» **Input material**:
•••••

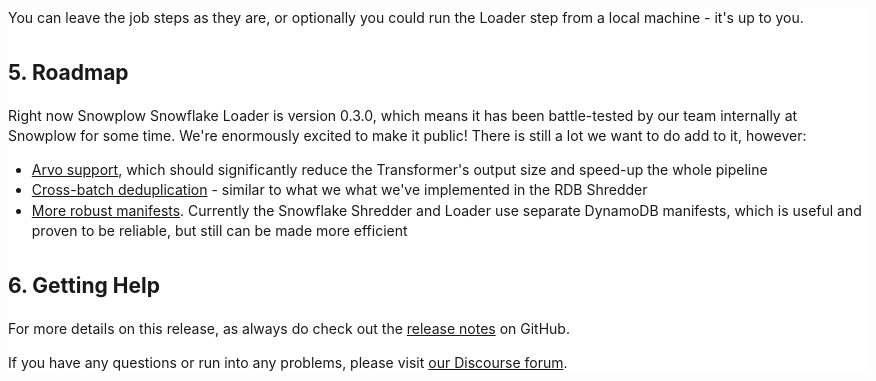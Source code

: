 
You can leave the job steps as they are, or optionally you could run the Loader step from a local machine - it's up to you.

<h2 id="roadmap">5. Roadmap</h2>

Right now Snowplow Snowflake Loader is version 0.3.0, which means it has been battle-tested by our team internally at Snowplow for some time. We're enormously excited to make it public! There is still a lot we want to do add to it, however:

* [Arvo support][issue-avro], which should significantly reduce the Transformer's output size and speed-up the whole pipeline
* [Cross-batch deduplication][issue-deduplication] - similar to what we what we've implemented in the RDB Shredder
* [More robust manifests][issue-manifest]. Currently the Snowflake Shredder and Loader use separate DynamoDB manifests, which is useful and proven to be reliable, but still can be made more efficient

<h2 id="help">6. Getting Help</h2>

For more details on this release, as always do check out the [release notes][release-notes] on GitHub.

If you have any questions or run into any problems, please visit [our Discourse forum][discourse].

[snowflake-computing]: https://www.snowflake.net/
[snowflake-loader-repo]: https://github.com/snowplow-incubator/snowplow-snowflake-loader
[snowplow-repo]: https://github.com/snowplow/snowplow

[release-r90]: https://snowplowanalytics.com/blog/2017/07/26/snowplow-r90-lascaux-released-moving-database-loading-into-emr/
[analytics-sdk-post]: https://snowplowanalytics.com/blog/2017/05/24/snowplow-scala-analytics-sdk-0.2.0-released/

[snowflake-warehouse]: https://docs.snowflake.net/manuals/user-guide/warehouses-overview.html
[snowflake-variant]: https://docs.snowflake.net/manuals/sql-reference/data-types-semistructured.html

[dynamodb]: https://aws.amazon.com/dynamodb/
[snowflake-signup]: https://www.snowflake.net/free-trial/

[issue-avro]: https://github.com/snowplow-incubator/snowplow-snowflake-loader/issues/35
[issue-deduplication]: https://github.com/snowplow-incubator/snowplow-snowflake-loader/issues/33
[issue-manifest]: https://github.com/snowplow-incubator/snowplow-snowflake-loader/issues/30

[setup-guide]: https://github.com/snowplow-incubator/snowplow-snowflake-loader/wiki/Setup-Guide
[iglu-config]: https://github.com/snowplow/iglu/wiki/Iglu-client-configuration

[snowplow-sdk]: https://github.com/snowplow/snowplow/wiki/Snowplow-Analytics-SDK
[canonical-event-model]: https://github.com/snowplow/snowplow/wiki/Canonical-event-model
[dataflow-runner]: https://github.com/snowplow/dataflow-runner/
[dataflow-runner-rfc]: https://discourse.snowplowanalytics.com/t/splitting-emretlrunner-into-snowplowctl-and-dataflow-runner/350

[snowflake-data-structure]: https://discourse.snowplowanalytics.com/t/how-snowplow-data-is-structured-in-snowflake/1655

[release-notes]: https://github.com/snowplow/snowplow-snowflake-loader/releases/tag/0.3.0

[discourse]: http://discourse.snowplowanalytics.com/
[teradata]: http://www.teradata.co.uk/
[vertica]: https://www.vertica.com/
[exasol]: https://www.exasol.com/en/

•••••

» **The task**: Each line from the first line of the data above through the one containing "[snowplow-repo]: https://github.com/snowplow/snowplow" must be set down exactly; the pictures must not be.

» **Written response**:
Source code

: 
You can leave the job steps as they are, or optionally you could run the Loader step from a local machine - it's up to you.

<h2 id="roadmap">5. Roadmap</h2>

Right now Snowplow Snowflake Loader is version 0.3.0, which means it has been battle-tested by our team internally at Snowplow for some time. We're enormously excited to make it public! There is still a lot we want to do add to it, however:

* [Arvo support][issue-avro], which should significantly reduce the Transformer's output size and speed-up the whole pipeline
* [Cross-batch deduplication][issue-deduplication] - similar to what we what we've implemented in the RDB Shredder
* [More robust manifests][issue-manifest]. Currently the Snowflake Shredder and Loader use separate DynamoDB manifests, which is useful and proven to be reliable, but still can be made more efficient

<h2 id="help">6. Getting Help</h2>

For more details on this release, as always do check out the [release notes][release-notes] on GitHub.

If you have any questions or run into any problems, please visit [our Discourse forum][discourse].

[snowflake-computing]: https://www.snowflake.net/
[snowflake-loader-repo]: https://github.com/snowplow-incubator/snowplow-snowflake-loader
[snowplow-repo]: https://github.com/snowplow/snowplow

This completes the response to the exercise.